Task instructions
Given the material below, return only the lines starting at the line with "- **Programming Languages:**" and ending at the line with "- **Autonomous Robotics", exactly as they appear.

-- Opening Marker --

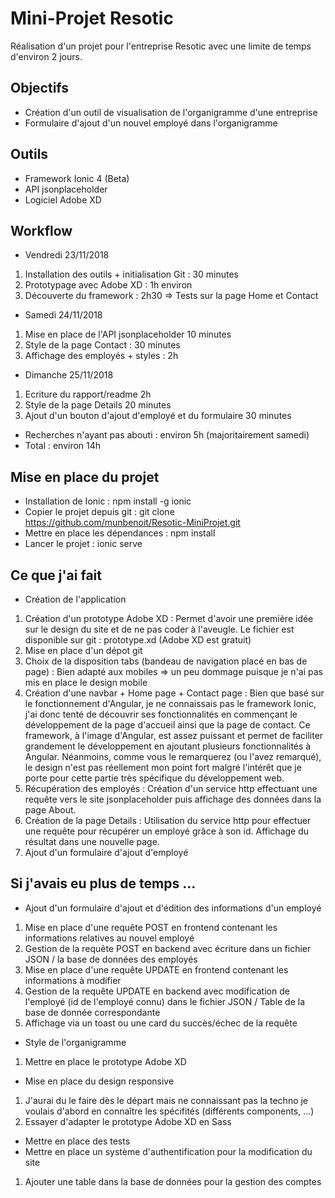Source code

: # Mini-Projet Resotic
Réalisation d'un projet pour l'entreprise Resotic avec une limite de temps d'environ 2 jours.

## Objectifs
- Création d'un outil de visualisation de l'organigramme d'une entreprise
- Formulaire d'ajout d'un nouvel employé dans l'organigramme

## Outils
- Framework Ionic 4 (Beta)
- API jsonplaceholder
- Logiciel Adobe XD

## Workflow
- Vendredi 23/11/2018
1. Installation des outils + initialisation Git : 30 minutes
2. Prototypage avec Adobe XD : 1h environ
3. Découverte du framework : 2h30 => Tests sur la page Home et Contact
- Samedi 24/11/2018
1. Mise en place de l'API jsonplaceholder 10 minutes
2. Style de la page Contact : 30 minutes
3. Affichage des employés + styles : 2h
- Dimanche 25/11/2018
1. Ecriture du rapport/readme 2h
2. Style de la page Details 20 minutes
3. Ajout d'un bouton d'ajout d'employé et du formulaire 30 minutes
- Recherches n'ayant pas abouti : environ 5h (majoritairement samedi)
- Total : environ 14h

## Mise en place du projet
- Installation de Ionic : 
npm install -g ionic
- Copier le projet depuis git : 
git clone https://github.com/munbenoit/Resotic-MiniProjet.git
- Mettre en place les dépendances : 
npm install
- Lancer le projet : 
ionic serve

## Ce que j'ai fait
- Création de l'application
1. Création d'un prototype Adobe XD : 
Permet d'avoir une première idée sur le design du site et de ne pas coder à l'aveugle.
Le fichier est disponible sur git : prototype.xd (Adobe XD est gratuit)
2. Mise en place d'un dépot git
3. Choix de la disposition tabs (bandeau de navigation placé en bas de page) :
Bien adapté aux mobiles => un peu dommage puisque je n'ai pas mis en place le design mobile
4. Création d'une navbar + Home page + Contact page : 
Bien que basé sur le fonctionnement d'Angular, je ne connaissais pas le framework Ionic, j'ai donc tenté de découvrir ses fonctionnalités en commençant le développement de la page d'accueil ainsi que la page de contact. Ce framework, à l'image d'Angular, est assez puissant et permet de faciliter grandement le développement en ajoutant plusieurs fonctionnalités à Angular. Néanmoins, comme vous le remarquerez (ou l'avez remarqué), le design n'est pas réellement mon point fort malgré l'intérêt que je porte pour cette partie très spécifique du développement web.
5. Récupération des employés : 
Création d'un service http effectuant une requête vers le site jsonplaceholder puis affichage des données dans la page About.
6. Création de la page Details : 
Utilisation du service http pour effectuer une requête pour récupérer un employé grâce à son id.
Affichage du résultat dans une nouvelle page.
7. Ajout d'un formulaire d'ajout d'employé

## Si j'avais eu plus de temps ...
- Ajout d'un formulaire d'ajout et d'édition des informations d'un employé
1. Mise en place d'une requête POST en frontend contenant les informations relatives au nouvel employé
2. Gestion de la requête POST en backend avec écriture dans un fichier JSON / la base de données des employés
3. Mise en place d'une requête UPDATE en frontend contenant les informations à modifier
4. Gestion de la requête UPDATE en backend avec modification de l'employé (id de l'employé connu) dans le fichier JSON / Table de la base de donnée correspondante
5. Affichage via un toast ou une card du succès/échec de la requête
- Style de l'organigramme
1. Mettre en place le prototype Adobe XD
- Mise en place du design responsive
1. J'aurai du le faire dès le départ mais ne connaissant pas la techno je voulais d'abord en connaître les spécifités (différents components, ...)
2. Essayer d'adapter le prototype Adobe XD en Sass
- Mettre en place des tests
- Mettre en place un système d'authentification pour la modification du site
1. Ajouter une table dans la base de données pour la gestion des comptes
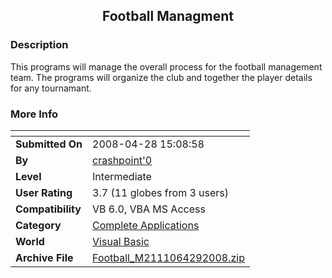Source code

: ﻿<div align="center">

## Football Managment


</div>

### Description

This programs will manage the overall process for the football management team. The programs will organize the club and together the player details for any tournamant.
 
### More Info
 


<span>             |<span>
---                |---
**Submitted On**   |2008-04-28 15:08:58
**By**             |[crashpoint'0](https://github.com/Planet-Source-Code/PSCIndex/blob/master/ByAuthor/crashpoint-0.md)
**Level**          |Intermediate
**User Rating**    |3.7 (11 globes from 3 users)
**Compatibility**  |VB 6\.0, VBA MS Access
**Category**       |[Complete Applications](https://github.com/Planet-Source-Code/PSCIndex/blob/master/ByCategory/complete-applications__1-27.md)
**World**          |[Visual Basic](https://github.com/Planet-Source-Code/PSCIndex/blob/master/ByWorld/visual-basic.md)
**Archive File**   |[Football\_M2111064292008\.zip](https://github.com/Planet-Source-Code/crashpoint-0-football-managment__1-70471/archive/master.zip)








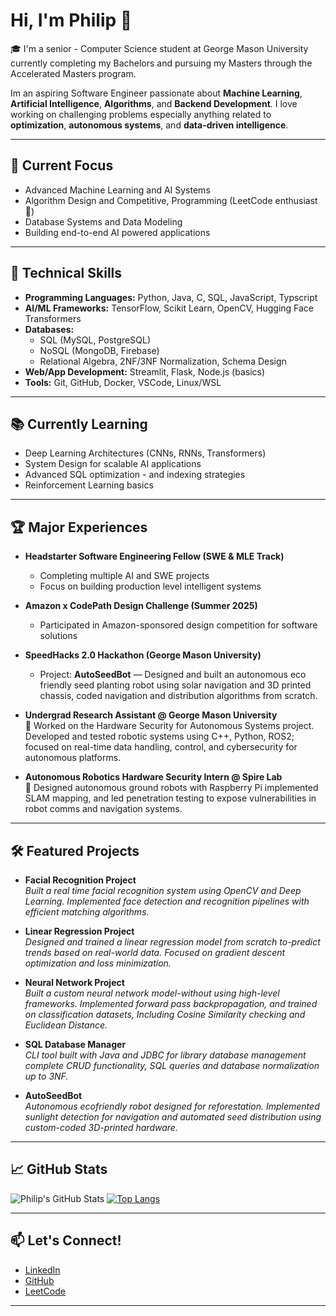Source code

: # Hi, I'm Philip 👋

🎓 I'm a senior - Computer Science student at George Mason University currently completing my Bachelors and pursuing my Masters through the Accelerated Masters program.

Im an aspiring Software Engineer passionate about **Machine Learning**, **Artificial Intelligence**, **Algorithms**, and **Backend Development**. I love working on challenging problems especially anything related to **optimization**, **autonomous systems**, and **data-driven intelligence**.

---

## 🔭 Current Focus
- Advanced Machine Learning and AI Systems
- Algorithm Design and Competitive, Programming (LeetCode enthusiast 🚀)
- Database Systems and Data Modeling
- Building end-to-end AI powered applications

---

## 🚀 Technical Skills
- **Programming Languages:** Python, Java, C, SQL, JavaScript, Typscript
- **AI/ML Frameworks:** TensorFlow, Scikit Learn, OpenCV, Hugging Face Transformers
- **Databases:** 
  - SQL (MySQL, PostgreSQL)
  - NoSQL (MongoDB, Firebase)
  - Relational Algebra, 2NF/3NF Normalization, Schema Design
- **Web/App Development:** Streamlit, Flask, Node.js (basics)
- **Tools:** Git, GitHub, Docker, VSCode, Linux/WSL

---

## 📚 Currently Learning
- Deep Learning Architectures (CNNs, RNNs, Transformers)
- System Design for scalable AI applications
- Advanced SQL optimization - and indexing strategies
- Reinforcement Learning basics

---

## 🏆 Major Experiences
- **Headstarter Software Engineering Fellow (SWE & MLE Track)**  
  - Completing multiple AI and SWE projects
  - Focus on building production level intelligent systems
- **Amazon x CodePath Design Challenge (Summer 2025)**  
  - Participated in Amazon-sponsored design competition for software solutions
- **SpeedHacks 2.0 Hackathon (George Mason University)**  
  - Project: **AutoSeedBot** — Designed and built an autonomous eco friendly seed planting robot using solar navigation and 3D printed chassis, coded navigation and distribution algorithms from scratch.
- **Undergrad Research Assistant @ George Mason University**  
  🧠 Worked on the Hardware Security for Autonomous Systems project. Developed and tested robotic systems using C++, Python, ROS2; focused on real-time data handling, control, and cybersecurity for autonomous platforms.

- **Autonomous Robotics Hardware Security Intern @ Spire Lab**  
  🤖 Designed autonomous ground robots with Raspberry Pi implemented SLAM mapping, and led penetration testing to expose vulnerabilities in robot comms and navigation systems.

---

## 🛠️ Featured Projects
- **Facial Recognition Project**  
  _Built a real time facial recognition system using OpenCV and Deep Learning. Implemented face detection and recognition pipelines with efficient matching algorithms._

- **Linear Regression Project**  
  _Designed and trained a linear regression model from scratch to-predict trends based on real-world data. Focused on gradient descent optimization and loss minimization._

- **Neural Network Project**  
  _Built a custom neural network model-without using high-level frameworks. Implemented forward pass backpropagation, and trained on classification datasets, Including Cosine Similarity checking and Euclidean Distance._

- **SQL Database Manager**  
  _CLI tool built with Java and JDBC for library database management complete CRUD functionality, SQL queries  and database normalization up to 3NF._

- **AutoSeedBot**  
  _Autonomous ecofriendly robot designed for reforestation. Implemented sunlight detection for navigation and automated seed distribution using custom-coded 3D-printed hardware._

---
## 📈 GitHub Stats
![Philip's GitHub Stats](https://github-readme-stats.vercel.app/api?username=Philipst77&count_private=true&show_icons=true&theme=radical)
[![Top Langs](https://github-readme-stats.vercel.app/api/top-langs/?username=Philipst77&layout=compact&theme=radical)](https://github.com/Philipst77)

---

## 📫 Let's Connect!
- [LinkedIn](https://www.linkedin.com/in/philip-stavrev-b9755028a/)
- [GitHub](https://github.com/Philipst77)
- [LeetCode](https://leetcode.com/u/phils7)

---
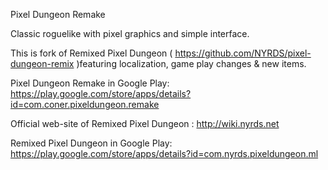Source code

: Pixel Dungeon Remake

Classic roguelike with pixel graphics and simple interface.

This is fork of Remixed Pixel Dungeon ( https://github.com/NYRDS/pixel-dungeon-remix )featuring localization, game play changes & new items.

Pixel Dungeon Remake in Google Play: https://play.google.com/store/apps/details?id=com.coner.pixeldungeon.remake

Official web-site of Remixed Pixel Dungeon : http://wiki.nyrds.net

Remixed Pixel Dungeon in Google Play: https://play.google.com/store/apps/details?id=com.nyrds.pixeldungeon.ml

-- Closing Marker --

Solution for this task
- **Programming Languages:** Python, Java, C, SQL, JavaScript, Typscript
- **AI/ML Frameworks:** TensorFlow, Scikit Learn, OpenCV, Hugging Face Transformers
- **Databases:** 
  - SQL (MySQL, PostgreSQL)
  - NoSQL (MongoDB, Firebase)
  - Relational Algebra, 2NF/3NF Normalization, Schema Design
- **Web/App Development:** Streamlit, Flask, Node.js (basics)
- **Tools:** Git, GitHub, Docker, VSCode, Linux/WSL

---

## 📚 Currently Learning
- Deep Learning Architectures (CNNs, RNNs, Transformers)
- System Design for scalable AI applications
- Advanced SQL optimization - and indexing strategies
- Reinforcement Learning basics

---

## 🏆 Major Experiences
- **Headstarter Software Engineering Fellow (SWE & MLE Track)**  
  - Completing multiple AI and SWE projects
  - Focus on building production level intelligent systems
- **Amazon x CodePath Design Challenge (Summer 2025)**  
  - Participated in Amazon-sponsored design competition for software solutions
- **SpeedHacks 2.0 Hackathon (George Mason University)**  
  - Project: **AutoSeedBot** — Designed and built an autonomous eco friendly seed planting robot using solar navigation and 3D printed chassis, coded navigation and distribution algorithms from scratch.
- **Undergrad Research Assistant @ George Mason University**  
  🧠 Worked on the Hardware Security for Autonomous Systems project. Developed and tested robotic systems using C++, Python, ROS2; focused on real-time data handling, control, and cybersecurity for autonomous platforms.

- **Autonomous Robotics Hardware Security Intern @ Spire Lab**  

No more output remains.